Exercise objective: Filter the entries down to the lines holding "runtime", then copy those lines.

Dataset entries
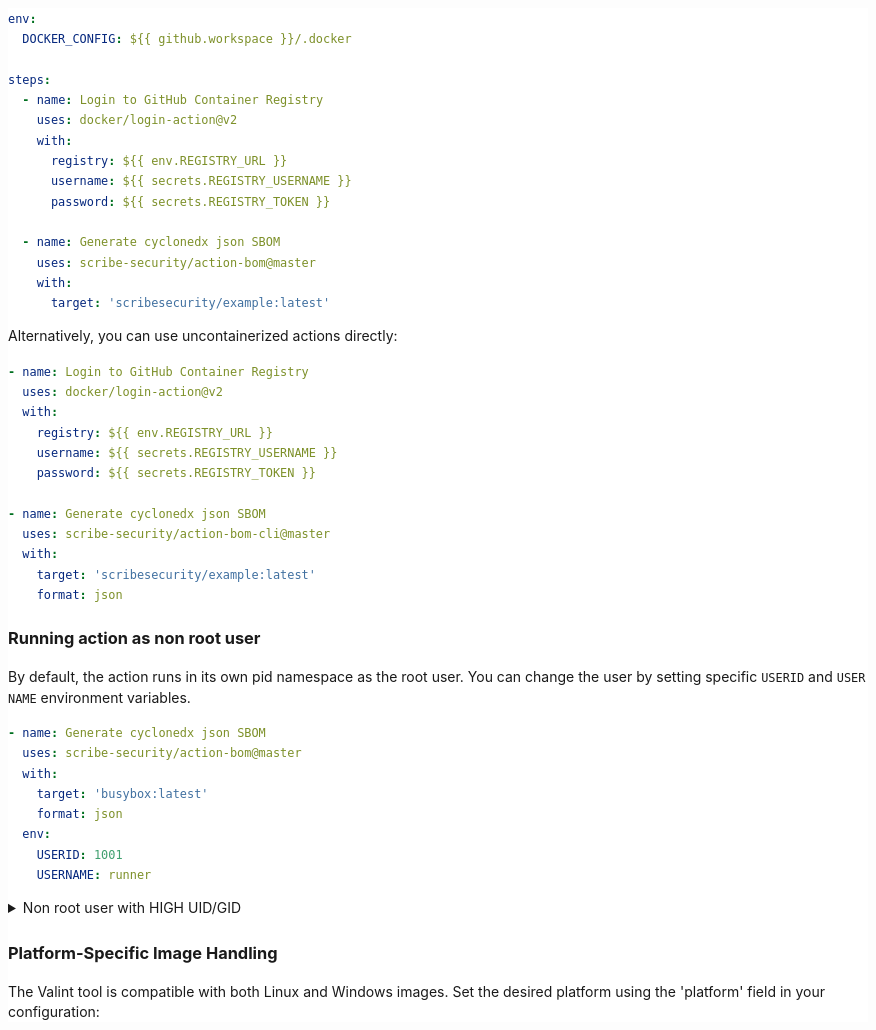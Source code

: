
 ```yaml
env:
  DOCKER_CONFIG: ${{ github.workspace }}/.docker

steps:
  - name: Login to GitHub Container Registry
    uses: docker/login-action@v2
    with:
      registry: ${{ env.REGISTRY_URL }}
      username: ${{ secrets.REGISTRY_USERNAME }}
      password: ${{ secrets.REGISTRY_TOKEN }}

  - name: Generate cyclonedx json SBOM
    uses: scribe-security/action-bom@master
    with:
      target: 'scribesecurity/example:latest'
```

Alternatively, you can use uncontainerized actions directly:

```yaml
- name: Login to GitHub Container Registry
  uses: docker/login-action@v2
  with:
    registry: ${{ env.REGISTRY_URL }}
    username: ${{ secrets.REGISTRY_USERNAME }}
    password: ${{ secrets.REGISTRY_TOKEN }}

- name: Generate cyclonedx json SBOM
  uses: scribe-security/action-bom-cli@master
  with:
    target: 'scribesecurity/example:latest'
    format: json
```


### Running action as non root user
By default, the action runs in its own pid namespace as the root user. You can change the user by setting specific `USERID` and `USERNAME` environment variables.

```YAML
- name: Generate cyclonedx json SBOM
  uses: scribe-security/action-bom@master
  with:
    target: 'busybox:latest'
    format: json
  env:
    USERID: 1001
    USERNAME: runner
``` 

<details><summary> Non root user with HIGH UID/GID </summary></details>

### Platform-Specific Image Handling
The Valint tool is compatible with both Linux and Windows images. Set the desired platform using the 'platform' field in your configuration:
* * *
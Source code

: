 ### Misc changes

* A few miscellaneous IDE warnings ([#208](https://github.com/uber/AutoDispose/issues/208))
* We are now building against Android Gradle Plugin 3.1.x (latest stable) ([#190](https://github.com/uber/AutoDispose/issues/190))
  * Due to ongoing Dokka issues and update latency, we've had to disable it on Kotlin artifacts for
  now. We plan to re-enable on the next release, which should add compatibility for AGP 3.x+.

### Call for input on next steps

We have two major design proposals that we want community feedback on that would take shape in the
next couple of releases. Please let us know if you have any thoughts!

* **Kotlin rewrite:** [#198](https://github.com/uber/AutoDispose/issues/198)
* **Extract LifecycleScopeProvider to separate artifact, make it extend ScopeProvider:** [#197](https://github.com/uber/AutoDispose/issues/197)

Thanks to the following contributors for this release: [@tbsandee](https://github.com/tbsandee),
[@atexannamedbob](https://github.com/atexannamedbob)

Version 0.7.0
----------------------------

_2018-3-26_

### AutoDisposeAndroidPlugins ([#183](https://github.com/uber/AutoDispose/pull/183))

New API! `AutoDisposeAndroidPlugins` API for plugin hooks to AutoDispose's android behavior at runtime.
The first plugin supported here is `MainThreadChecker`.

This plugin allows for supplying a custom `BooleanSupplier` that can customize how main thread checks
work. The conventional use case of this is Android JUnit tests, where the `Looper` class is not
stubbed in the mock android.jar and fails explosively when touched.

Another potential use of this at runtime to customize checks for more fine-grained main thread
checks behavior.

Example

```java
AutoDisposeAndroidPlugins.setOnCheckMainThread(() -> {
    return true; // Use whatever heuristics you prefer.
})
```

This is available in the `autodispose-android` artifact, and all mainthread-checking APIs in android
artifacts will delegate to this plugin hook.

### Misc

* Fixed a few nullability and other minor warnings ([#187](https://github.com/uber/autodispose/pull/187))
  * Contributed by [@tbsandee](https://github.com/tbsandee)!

Task response:
New API! `AutoDisposeAndroidPlugins` API for plugin hooks to AutoDispose's android behavior at runtime.
Another potential use of this at runtime to customize checks for more fine-grained main thread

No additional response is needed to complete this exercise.